--- Requirement ---
Repeat the records below exactly, leaving out any pictures.

Saved data entries
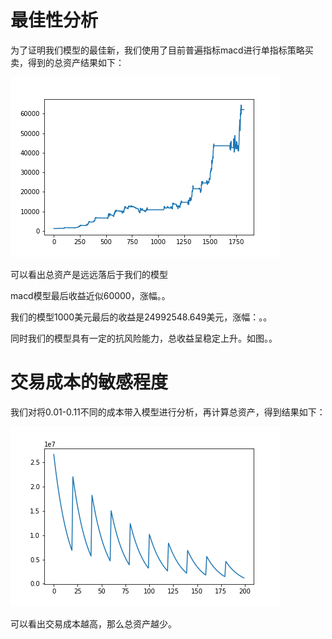 # 最佳性分析

为了证明我们模型的最佳新，我们使用了目前普遍指标macd进行单指标策略买卖，得到的总资产结果如下：

![](../competition-code/macd总资产走势图.png)

可以看出总资产是远远落后于我们的模型

macd模型最后收益近似60000，涨幅。。

我们的模型1000美元最后的收益是24992548.649美元，涨幅：。。

同时我们的模型具有一定的抗风险能力，总收益呈稳定上升。如图。。



# 交易成本的敏感程度

我们对将0.01-0.11不同的成本带入模型进行分析，再计算总资产，得到结果如下：

![](../competition-code/不同手续费最大总资产走势图.png)

可以看出交易成本越高，那么总资产越少。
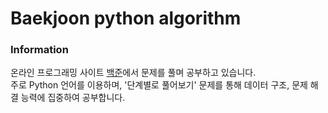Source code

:# Baekjoon python algorithm

### Information
온라인 프로그래밍 사이트 [백준](https://www.acmicpc.net/)에서 문제를 풀며 공부하고 있습니다. <br>
주로 Python 언어를 이용하며, '단계별로 풀어보기' 문제를 통해 데이터 구조, 문제 해결 능력에 집중하여 공부합니다.
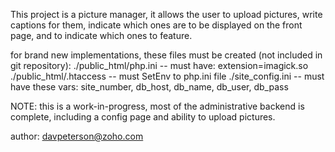 This project is a picture manager, it allows the user to upload pictures,
write captions for them, indicate which ones are to be displayed on the front page,
and to indicate which ones to feature.

for brand new implementations, these files must be created (not included in git repository):
./public_html/php.ini -- must have: extension=imagick.so
./public_html/.htaccess -- must SetEnv to php.ini file
./site_config.ini -- must have these vars: site_number, db_host, db_name, db_user, db_pass

NOTE: this is a work-in-progress, most of the administrative backend is complete,
including a config page and ability to upload pictures.

author: davpeterson@zoho.com
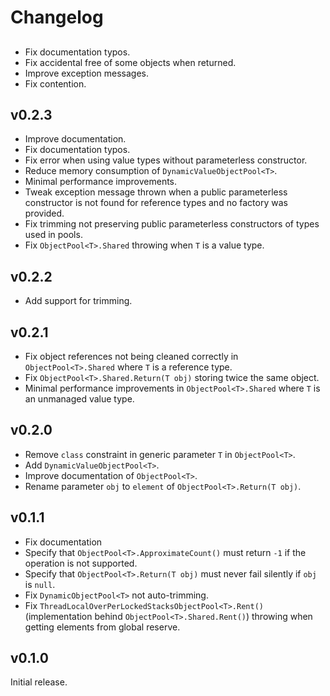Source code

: # Changelog

##
- Fix documentation typos.
- Fix accidental free of some objects when returned.
- Improve exception messages.
- Fix contention.

## v0.2.3
- Improve documentation.
- Fix documentation typos.
- Fix error when using value types without parameterless constructor.
- Reduce memory consumption of `DynamicValueObjectPool<T>`.
- Minimal performance improvements.
- Tweak exception message thrown when a public parameterless constructor is not found for reference types and no factory was provided.
- Fix trimming not preserving public parameterless constructors of types used in pools.
- Fix `ObjectPool<T>.Shared` throwing when `T` is a value type.

## v0.2.2
- Add support for trimming.

## v0.2.1
- Fix object references not being cleaned correctly in `ObjectPool<T>.Shared` where `T` is a reference type.
- Fix `ObjectPool<T>.Shared.Return(T obj)` storing twice the same object.
- Minimal performance improvements in `ObjectPool<T>.Shared` where `T` is an unmanaged value type.

## v0.2.0
- Remove `class` constraint in generic parameter `T` in `ObjectPool<T>`.
- Add `DynamicValueObjectPool<T>`. 
- Improve documentation of `ObjectPool<T>`.
- Rename parameter `obj` to `element` of `ObjectPool<T>.Return(T obj)`.

## v0.1.1
- Fix documentation
- Specify that `ObjectPool<T>.ApproximateCount()` must return `-1` if the operation is not supported.
- Specify that `ObjectPool<T>.Return(T obj)` must never fail silently if `obj` is `null`.
- Fix `DynamicObjectPool<T>` not auto-trimming.
- Fix `ThreadLocalOverPerLockedStacksObjectPool<T>.Rent()` (implementation behind `ObjectPool<T>.Shared.Rent()`) throwing when getting elements from global reserve.

## v0.1.0
Initial release.
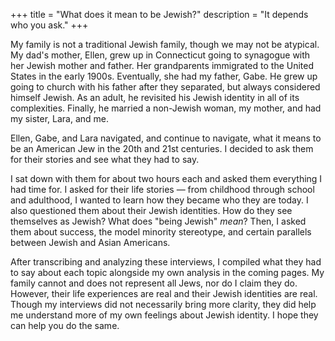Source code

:+++
title = "What does it mean to be Jewish?"
description = "It depends who you ask."
+++

My family is not a traditional Jewish family, though we may not be atypical.
My dad's mother, Ellen, grew up in Connecticut going to synagogue with her Jewish mother and father.
Her grandparents immigrated to the United States in the early 1900s.
Eventually, she had my father, Gabe.
He grew up going to church with his father after they separated, but always considered himself Jewish.
As an adult, he revisited his Jewish identity in all of its complexities.
Finally, he married a non-Jewish woman, my mother, and had my sister, Lara, and me.

Ellen, Gabe, and Lara navigated, and continue to navigate, what it means to be an American Jew in the 20th and 21st centuries.
I decided to ask them for their stories and see what they had to say.

I sat down with them for about two hours each and asked them everything I had time for.
I asked for their life stories — from childhood through school and adulthood, I wanted to learn how they became who they are today.
I also questioned them about their Jewish identities.
How do they see themselves as Jewish?
What does "being Jewish" *mean*?
Then, I asked them about success, the model minority stereotype, and certain parallels between Jewish and Asian Americans.

After transcribing and analyzing these interviews, I compiled what they had to say about each topic alongside my own analysis in the coming pages.
My family cannot and does not represent all Jews, nor do I claim they do.
However, their life experiences are real and their Jewish identities are real.
Though my interviews did not necessarily bring more clarity, they did help me understand more of my own feelings about Jewish identity.
I hope they can help you do the same.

--- Solution to this exercise ---
 # 最佳性分析

为了证明我们模型的最佳新，我们使用了目前普遍指标macd进行单指标策略买卖，得到的总资产结果如下：

![](../competition-code/macd总资产走势图.png)

可以看出总资产是远远落后于我们的模型

macd模型最后收益近似60000，涨幅。。

我们的模型1000美元最后的收益是24992548.649美元，涨幅：。。

同时我们的模型具有一定的抗风险能力，总收益呈稳定上升。如图。。



# 交易成本的敏感程度

我们对将0.01-0.11不同的成本带入模型进行分析，再计算总资产，得到结果如下：

![](../competition-code/不同手续费最大总资产走势图.png)

可以看出交易成本越高，那么总资产越少。
Source code

:# Baekjoon python algorithm

### Information
온라인 프로그래밍 사이트 [백준](https://www.acmicpc.net/)에서 문제를 풀며 공부하고 있습니다. <br>
주로 Python 언어를 이용하며, '단계별로 풀어보기' 문제를 통해 데이터 구조, 문제 해결 능력에 집중하여 공부합니다.
 This project is a picture manager, it allows the user to upload pictures,
write captions for them, indicate which ones are to be displayed on the front page,
and to indicate which ones to feature.

for brand new implementations, these files must be created (not included in git repository):
./public_html/php.ini -- must have: extension=imagick.so
./public_html/.htaccess -- must SetEnv to php.ini file
./site_config.ini -- must have these vars: site_number, db_host, db_name, db_user, db_pass

NOTE: this is a work-in-progress, most of the administrative backend is complete,
including a config page and ability to upload pictures.

author: davpeterson@zoho.com
Source code

: # Changelog

##
- Fix documentation typos.
- Fix accidental free of some objects when returned.
- Improve exception messages.
- Fix contention.

## v0.2.3
- Improve documentation.
- Fix documentation typos.
- Fix error when using value types without parameterless constructor.
- Reduce memory consumption of `DynamicValueObjectPool<T>`.
- Minimal performance improvements.
- Tweak exception message thrown when a public parameterless constructor is not found for reference types and no factory was provided.
- Fix trimming not preserving public parameterless constructors of types used in pools.
- Fix `ObjectPool<T>.Shared` throwing when `T` is a value type.

## v0.2.2
- Add support for trimming.

## v0.2.1
- Fix object references not being cleaned correctly in `ObjectPool<T>.Shared` where `T` is a reference type.
- Fix `ObjectPool<T>.Shared.Return(T obj)` storing twice the same object.
- Minimal performance improvements in `ObjectPool<T>.Shared` where `T` is an unmanaged value type.

## v0.2.0
- Remove `class` constraint in generic parameter `T` in `ObjectPool<T>`.
- Add `DynamicValueObjectPool<T>`. 
- Improve documentation of `ObjectPool<T>`.
- Rename parameter `obj` to `element` of `ObjectPool<T>.Return(T obj)`.

## v0.1.1
- Fix documentation
- Specify that `ObjectPool<T>.ApproximateCount()` must return `-1` if the operation is not supported.
- Specify that `ObjectPool<T>.Return(T obj)` must never fail silently if `obj` is `null`.
- Fix `DynamicObjectPool<T>` not auto-trimming.
- Fix `ThreadLocalOverPerLockedStacksObjectPool<T>.Rent()` (implementation behind `ObjectPool<T>.Shared.Rent()`) throwing when getting elements from global reserve.

## v0.1.0
Initial release.
Source code

:+++
title = "What does it mean to be Jewish?"
description = "It depends who you ask."
+++

My family is not a traditional Jewish family, though we may not be atypical.
My dad's mother, Ellen, grew up in Connecticut going to synagogue with her Jewish mother and father.
Her grandparents immigrated to the United States in the early 1900s.
Eventually, she had my father, Gabe.
He grew up going to church with his father after they separated, but always considered himself Jewish.
As an adult, he revisited his Jewish identity in all of its complexities.
Finally, he married a non-Jewish woman, my mother, and had my sister, Lara, and me.

Ellen, Gabe, and Lara navigated, and continue to navigate, what it means to be an American Jew in the 20th and 21st centuries.
I decided to ask them for their stories and see what they had to say.

I sat down with them for about two hours each and asked them everything I had time for.
I asked for their life stories — from childhood through school and adulthood, I wanted to learn how they became who they are today.
I also questioned them about their Jewish identities.
How do they see themselves as Jewish?
What does "being Jewish" *mean*?
Then, I asked them about success, the model minority stereotype, and certain parallels between Jewish and Asian Americans.

After transcribing and analyzing these interviews, I compiled what they had to say about each topic alongside my own analysis in the coming pages.
My family cannot and does not represent all Jews, nor do I claim they do.
However, their life experiences are real and their Jewish identities are real.
Though my interviews did not necessarily bring more clarity, they did help me understand more of my own feelings about Jewish identity.
I hope they can help you do the same.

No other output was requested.